Gracie Mansion is both older and newer than I thought. Older, in that I didn’t realize that the original house was built in 1799, in the classic Federal style I’m coming to know well. Newer in that it only became the official mayor’s residence of the city in 1942. La Guardia was the first mayor to live there; prior to that it served several roles, including as the home of the Museum of the City of New York.
The Executive Director of the Gracie Mansion Conservancy, who was one of the leaders of our tour, described the situation as “Robert Moses wanted to be the mayor’s landlord.” (He was head of the Parks Commission at the time.) And it became so.

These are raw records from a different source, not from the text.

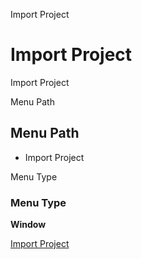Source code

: 
Import Project
# Import Project


Import Project

Menu Path
## Menu Path



- Import Project

Menu Type
### Menu Type

**Window**


[Import Project](../../functional-guide/window/window-import-project.md)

I also didn’t know exactly where Gracie Mansion is. I always assumed it was in the East 50s or so. More central. Actually it’s in Carl Schurz Park, high in the East 80s, making it really far from everywhere in the city I tend to go. And a beneficiary of the Second Avenue subway.

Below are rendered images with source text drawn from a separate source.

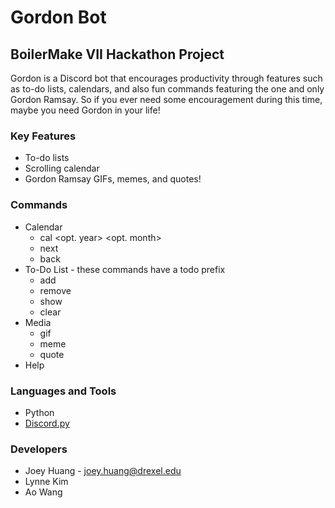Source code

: # Gordon Bot
## BoilerMake VII Hackathon Project

Gordon is a Discord bot that encourages productivity through features such as to-do lists, calendars, and also fun commands featuring the one and only Gordon Ramsay. So if you ever need some encouragement during this time, maybe you need Gordon in your life!

### Key Features
* To-do lists
* Scrolling calendar
* Gordon Ramsay GIFs, memes, and quotes!

### Commands
* Calendar
  * cal <opt. year> <opt. month>
  * next
  * back
* To-Do List - these commands have a todo prefix
  * add <task>
  * remove <task>
  * show 
  * clear
* Media
  * gif
  * meme
  * quote
* Help

### Languages and Tools
* Python
* [Discord.py](https://github.com/Rapptz/discord.py)

### Developers
* Joey Huang - joey.huang@drexel.edu
* Lynne Kim
* Ao Wang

Doing the math, this year is the 75th anniversary of the house becoming the mayor’s residence, and so they’ve decorated the public spaces with a great variety of art that hearkens back to the city in 1942, a time of war and jazz, fear and excitement. Weegee photos, a Noguchi scuplture, a 1941 signed Yankees champion baseball, Joe DiMaggio prominently in front…
The house has evolved substantially from its original form, with additions true to the Federal style in the mid 1960s (which apparently was fairly scandalous in a time of architectural modernism, but I can’t imagine a modernist wing stuck on the old house).
As with all buildings over a certain vintage in the city, there is a Hamilton connection, although ironically it’s a recent one. When they built the 1966 addition, they located and installed the mantelpiece from the Bayard Mansion in the new ballroom. Thus Hamilton died post-duel in front of the ballroom’s fireplace. According to Curbed, there’s a chance that Gracie Mansion and Hamilton Grange were designed by the same architect, too.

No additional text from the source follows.